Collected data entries
######

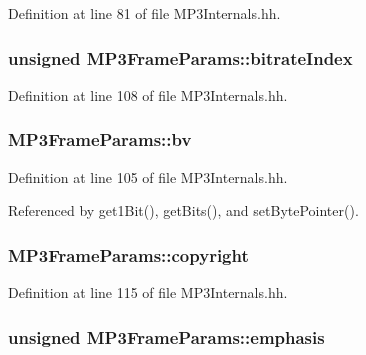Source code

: Definition at line 81 of file M\+P3\+Internals.\+hh.

\subsubsection[{bitrate\+Index}]{\setlength{\rightskip}{0pt plus 5cm}unsigned M\+P3\+Frame\+Params\+::bitrate\+Index\hspace{0.3cm}{\ttfamily [private]}}\label{classMP3FrameParams_a02ca455aa0b7179d70b8d7cd75961049}


Definition at line 108 of file M\+P3\+Internals.\+hh.

\subsubsection[{bv}]{ M\+P3\+Frame\+Params\+::bv\hspace{0.3cm}{\ttfamily [private]}}\label{classMP3FrameParams_a62a7844ad65c8ffacd2c6b0c5460f649}


Definition at line 105 of file M\+P3\+Internals.\+hh.



Referenced by get1\+Bit(), get\+Bits(), and set\+Byte\+Pointer().

\subsubsection[{copyright}]{ M\+P3\+Frame\+Params\+::copyright\hspace{0.3cm}{\ttfamily [private]}}\label{classMP3FrameParams_aa36c376b5e7f957f073f3cc684b3f628}


Definition at line 115 of file M\+P3\+Internals.\+hh.

\subsubsection[{emphasis}]{\setlength{\rightskip}{0pt plus 5cm}unsigned M\+P3\+Frame\+Params\+::emphasis\hspace{0.3cm}{\ttfamily [private]}}\label{classMP3FrameParams_a9aac0048f3940afafc158008b18ed4ed}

######

**What this task involves:** Reproduce every line from the preceding data in which the word "setlength" can be found.

**Output of the exercise:**
\subsubsection[{bitrate\+Index}]{\setlength{\rightskip}{0pt plus 5cm}unsigned M\+P3\+Frame\+Params\+::bitrate\+Index\hspace{0.3cm}{\ttfamily [private]}}\label{classMP3FrameParams_a02ca455aa0b7179d70b8d7cd75961049}
\subsubsection[{emphasis}]{\setlength{\rightskip}{0pt plus 5cm}unsigned M\+P3\+Frame\+Params\+::emphasis\hspace{0.3cm}{\ttfamily [private]}}\label{classMP3FrameParams_a9aac0048f3940afafc158008b18ed4ed}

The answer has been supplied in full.